How to complete this task: Write out every entry again exactly as it stands.

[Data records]
☆ ☆ ☆ ☆ ☆

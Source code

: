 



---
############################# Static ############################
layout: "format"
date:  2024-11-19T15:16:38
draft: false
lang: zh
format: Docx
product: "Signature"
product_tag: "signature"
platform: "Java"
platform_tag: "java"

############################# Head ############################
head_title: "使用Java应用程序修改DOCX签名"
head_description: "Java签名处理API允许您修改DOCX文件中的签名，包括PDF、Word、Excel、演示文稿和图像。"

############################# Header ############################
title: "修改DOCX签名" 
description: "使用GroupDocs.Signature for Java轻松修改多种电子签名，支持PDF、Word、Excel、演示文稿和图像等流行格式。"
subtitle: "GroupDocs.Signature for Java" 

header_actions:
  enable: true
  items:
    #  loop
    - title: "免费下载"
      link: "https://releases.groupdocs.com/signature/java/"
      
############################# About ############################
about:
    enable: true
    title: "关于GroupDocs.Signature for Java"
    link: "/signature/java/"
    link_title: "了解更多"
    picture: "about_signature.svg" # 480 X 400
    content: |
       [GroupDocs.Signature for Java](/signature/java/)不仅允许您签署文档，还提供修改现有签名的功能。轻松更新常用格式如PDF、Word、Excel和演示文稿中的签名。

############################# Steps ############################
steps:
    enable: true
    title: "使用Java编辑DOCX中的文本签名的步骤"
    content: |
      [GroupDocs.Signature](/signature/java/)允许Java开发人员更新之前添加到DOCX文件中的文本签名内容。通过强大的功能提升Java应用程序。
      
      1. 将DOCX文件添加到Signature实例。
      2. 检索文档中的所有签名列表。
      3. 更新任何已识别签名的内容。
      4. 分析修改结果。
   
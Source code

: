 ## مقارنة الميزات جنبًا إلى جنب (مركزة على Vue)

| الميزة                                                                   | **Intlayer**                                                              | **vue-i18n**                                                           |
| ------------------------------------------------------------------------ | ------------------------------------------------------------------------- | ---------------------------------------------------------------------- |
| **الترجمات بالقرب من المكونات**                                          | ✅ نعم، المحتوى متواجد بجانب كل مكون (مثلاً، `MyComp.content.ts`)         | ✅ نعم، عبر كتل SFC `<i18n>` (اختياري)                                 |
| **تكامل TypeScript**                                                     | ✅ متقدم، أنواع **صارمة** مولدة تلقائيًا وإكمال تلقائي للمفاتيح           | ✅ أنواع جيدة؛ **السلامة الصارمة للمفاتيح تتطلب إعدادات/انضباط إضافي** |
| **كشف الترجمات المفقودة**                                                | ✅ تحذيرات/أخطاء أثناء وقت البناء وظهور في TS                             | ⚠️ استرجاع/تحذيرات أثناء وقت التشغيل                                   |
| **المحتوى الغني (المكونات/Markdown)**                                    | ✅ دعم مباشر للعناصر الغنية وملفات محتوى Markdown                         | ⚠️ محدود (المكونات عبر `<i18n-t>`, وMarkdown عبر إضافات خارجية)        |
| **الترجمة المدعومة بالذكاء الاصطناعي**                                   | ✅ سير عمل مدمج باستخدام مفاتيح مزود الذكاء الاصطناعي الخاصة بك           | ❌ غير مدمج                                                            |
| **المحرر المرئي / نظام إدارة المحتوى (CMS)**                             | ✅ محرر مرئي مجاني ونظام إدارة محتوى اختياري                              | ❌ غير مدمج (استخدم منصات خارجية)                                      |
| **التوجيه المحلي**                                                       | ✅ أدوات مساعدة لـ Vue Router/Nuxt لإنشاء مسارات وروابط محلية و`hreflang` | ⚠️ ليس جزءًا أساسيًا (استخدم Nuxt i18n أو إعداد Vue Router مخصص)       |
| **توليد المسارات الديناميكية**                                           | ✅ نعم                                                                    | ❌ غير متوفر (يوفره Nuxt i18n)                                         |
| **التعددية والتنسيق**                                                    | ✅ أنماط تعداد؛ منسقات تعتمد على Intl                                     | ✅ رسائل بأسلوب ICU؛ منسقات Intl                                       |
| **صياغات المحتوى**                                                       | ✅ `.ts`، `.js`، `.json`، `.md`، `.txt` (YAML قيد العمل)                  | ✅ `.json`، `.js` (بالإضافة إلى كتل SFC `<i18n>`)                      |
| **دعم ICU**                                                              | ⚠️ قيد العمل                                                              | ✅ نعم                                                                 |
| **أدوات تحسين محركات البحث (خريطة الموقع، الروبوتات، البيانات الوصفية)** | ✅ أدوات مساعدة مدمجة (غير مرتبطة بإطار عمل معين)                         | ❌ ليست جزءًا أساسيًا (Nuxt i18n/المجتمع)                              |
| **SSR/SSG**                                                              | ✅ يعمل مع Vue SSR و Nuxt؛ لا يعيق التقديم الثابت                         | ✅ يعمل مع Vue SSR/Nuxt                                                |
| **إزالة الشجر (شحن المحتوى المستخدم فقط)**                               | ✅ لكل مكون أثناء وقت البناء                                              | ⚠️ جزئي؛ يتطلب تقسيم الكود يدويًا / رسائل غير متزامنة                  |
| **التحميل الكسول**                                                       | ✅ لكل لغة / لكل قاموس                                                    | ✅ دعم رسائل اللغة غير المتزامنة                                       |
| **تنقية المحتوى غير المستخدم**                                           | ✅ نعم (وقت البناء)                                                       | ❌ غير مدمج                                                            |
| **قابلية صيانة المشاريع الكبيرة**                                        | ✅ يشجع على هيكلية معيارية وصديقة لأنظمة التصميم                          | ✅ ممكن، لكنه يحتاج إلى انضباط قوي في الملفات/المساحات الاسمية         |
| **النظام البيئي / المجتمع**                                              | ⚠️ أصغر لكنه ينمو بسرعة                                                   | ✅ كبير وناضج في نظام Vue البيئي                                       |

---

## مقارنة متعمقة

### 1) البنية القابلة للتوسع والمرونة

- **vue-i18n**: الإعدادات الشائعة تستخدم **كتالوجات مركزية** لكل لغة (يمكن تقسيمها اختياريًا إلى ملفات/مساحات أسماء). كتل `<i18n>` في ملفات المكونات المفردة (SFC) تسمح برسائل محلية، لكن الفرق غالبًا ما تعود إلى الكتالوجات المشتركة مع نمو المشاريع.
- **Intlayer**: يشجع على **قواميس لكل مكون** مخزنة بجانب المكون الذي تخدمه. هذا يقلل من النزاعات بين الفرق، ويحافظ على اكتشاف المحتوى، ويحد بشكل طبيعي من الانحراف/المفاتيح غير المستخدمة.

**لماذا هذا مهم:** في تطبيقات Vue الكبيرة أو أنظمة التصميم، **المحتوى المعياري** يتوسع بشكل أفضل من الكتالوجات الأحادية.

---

☆ ☆ ☆ ☆ ☆

Exercise output:
Source code

: 



---
############################# Static ############################
layout: "format"
date:  2024-11-19T15:16:38
draft: false
lang: zh
format: Docx
product: "Signature"
product_tag: "signature"
platform: "Java"
platform_tag: "java"

############################# Head ############################
head_title: "使用Java应用程序修改DOCX签名"
head_description: "Java签名处理API允许您修改DOCX文件中的签名，包括PDF、Word、Excel、演示文稿和图像。"

############################# Header ############################
title: "修改DOCX签名" 
description: "使用GroupDocs.Signature for Java轻松修改多种电子签名，支持PDF、Word、Excel、演示文稿和图像等流行格式。"
subtitle: "GroupDocs.Signature for Java" 

header_actions:
  enable: true
  items:
    #  loop
    - title: "免费下载"
      link: "https://releases.groupdocs.com/signature/java/"
      
############################# About ############################
about:
    enable: true
    title: "关于GroupDocs.Signature for Java"
    link: "/signature/java/"
    link_title: "了解更多"
    picture: "about_signature.svg" # 480 X 400
    content: |
       [GroupDocs.Signature for Java](/signature/java/)不仅允许您签署文档，还提供修改现有签名的功能。轻松更新常用格式如PDF、Word、Excel和演示文稿中的签名。

############################# Steps ############################
steps:
    enable: true
    title: "使用Java编辑DOCX中的文本签名的步骤"
    content: |
      [GroupDocs.Signature](/signature/java/)允许Java开发人员更新之前添加到DOCX文件中的文本签名内容。通过强大的功能提升Java应用程序。
      
      1. 将DOCX文件添加到Signature实例。
      2. 检索文档中的所有签名列表。
      3. 更新任何已识别签名的内容。
      4. 分析修改结果。
   
Source code

: ## مقارنة الميزات جنبًا إلى جنب (مركزة على Vue)

| الميزة                                                                   | **Intlayer**                                                              | **vue-i18n**                                                           |
| ------------------------------------------------------------------------ | ------------------------------------------------------------------------- | ---------------------------------------------------------------------- |
| **الترجمات بالقرب من المكونات**                                          | ✅ نعم، المحتوى متواجد بجانب كل مكون (مثلاً، `MyComp.content.ts`)         | ✅ نعم، عبر كتل SFC `<i18n>` (اختياري)                                 |
| **تكامل TypeScript**                                                     | ✅ متقدم، أنواع **صارمة** مولدة تلقائيًا وإكمال تلقائي للمفاتيح           | ✅ أنواع جيدة؛ **السلامة الصارمة للمفاتيح تتطلب إعدادات/انضباط إضافي** |
| **كشف الترجمات المفقودة**                                                | ✅ تحذيرات/أخطاء أثناء وقت البناء وظهور في TS                             | ⚠️ استرجاع/تحذيرات أثناء وقت التشغيل                                   |
| **المحتوى الغني (المكونات/Markdown)**                                    | ✅ دعم مباشر للعناصر الغنية وملفات محتوى Markdown                         | ⚠️ محدود (المكونات عبر `<i18n-t>`, وMarkdown عبر إضافات خارجية)        |
| **الترجمة المدعومة بالذكاء الاصطناعي**                                   | ✅ سير عمل مدمج باستخدام مفاتيح مزود الذكاء الاصطناعي الخاصة بك           | ❌ غير مدمج                                                            |
| **المحرر المرئي / نظام إدارة المحتوى (CMS)**                             | ✅ محرر مرئي مجاني ونظام إدارة محتوى اختياري                              | ❌ غير مدمج (استخدم منصات خارجية)                                      |
| **التوجيه المحلي**                                                       | ✅ أدوات مساعدة لـ Vue Router/Nuxt لإنشاء مسارات وروابط محلية و`hreflang` | ⚠️ ليس جزءًا أساسيًا (استخدم Nuxt i18n أو إعداد Vue Router مخصص)       |
| **توليد المسارات الديناميكية**                                           | ✅ نعم                                                                    | ❌ غير متوفر (يوفره Nuxt i18n)                                         |
| **التعددية والتنسيق**                                                    | ✅ أنماط تعداد؛ منسقات تعتمد على Intl                                     | ✅ رسائل بأسلوب ICU؛ منسقات Intl                                       |
| **صياغات المحتوى**                                                       | ✅ `.ts`، `.js`، `.json`، `.md`، `.txt` (YAML قيد العمل)                  | ✅ `.json`، `.js` (بالإضافة إلى كتل SFC `<i18n>`)                      |
| **دعم ICU**                                                              | ⚠️ قيد العمل                                                              | ✅ نعم                                                                 |
| **أدوات تحسين محركات البحث (خريطة الموقع، الروبوتات، البيانات الوصفية)** | ✅ أدوات مساعدة مدمجة (غير مرتبطة بإطار عمل معين)                         | ❌ ليست جزءًا أساسيًا (Nuxt i18n/المجتمع)                              |
| **SSR/SSG**                                                              | ✅ يعمل مع Vue SSR و Nuxt؛ لا يعيق التقديم الثابت                         | ✅ يعمل مع Vue SSR/Nuxt                                                |
| **إزالة الشجر (شحن المحتوى المستخدم فقط)**                               | ✅ لكل مكون أثناء وقت البناء                                              | ⚠️ جزئي؛ يتطلب تقسيم الكود يدويًا / رسائل غير متزامنة                  |
| **التحميل الكسول**                                                       | ✅ لكل لغة / لكل قاموس                                                    | ✅ دعم رسائل اللغة غير المتزامنة                                       |
| **تنقية المحتوى غير المستخدم**                                           | ✅ نعم (وقت البناء)                                                       | ❌ غير مدمج                                                            |
| **قابلية صيانة المشاريع الكبيرة**                                        | ✅ يشجع على هيكلية معيارية وصديقة لأنظمة التصميم                          | ✅ ممكن، لكنه يحتاج إلى انضباط قوي في الملفات/المساحات الاسمية         |
| **النظام البيئي / المجتمع**                                              | ⚠️ أصغر لكنه ينمو بسرعة                                                   | ✅ كبير وناضج في نظام Vue البيئي                                       |

---

## مقارنة متعمقة

### 1) البنية القابلة للتوسع والمرونة

- **vue-i18n**: الإعدادات الشائعة تستخدم **كتالوجات مركزية** لكل لغة (يمكن تقسيمها اختياريًا إلى ملفات/مساحات أسماء). كتل `<i18n>` في ملفات المكونات المفردة (SFC) تسمح برسائل محلية، لكن الفرق غالبًا ما تعود إلى الكتالوجات المشتركة مع نمو المشاريع.
- **Intlayer**: يشجع على **قواميس لكل مكون** مخزنة بجانب المكون الذي تخدمه. هذا يقلل من النزاعات بين الفرق، ويحافظ على اكتشاف المحتوى، ويحد بشكل طبيعي من الانحراف/المفاتيح غير المستخدمة.

**لماذا هذا مهم:** في تطبيقات Vue الكبيرة أو أنظمة التصميم، **المحتوى المعياري** يتوسع بشكل أفضل من الكتالوجات الأحادية.

---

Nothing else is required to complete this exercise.